**Exercise input:**
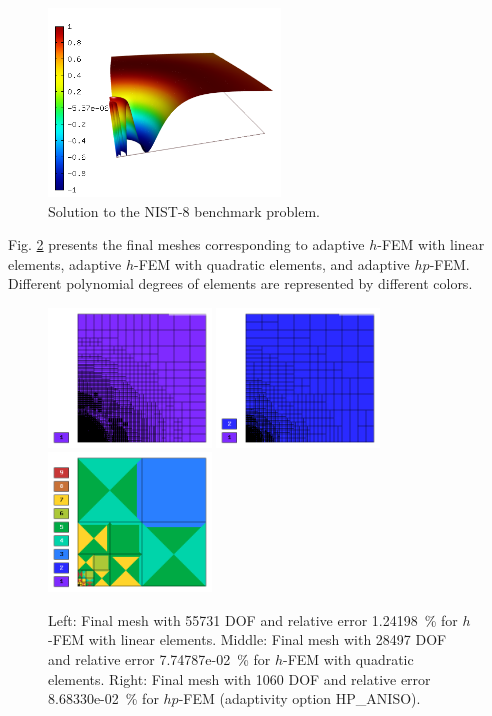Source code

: \documentclass[12pt]{elsarticle}
\begin{document}
\begin{figure}[H]
\centering
\vspace{-3mm}
\includegraphics[height=5cm]{nist/nist-8/solution.png}
\vspace{-3mm}
\caption{Solution to the NIST-8 benchmark problem.}
\vspace{-4mm}
\label{fig:sln-nist08}
\end{figure}


Fig. \ref{fig:nist-8-hp-aniso} presents the final meshes corresponding to adaptive $h$-FEM with
linear elements, adaptive $h$-FEM with quadratic elements, and adaptive $hp$-FEM. Different
polynomial degrees of elements are represented by different colors.

\begin{figure}[H]
\centering
\includegraphics[height=3.7cm]{nist/nist-8/mesh_h1_aniso.png}
\includegraphics[height=3.7cm]{nist/nist-8/mesh_h2_aniso.png}
\includegraphics[height=3.7cm]{nist/nist-8/mesh_hp_aniso.png}
\caption{
Left: Final mesh with 55731 DOF and relative error 1.24198~\% for $h$-FEM with linear elements.
Middle: Final mesh with 28497 DOF and relative error 7.74787e-02~\% for $h$-FEM with quadratic elements.
Right: Final mesh with 1060 DOF and relative error 8.68330e-02~\% for $hp$-FEM (adaptivity option HP\_ANISO).}
\label{fig:nist-8-hp-aniso}
\end{figure}
\end{document}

**Task goal:** Return each line of the data where the word "includegraphics" appears.

**Exercise result:**
\includegraphics[height=5cm]{nist/nist-8/solution.png}
\includegraphics[height=3.7cm]{nist/nist-8/mesh_h1_aniso.png}
\includegraphics[height=3.7cm]{nist/nist-8/mesh_h2_aniso.png}
\includegraphics[height=3.7cm]{nist/nist-8/mesh_hp_aniso.png}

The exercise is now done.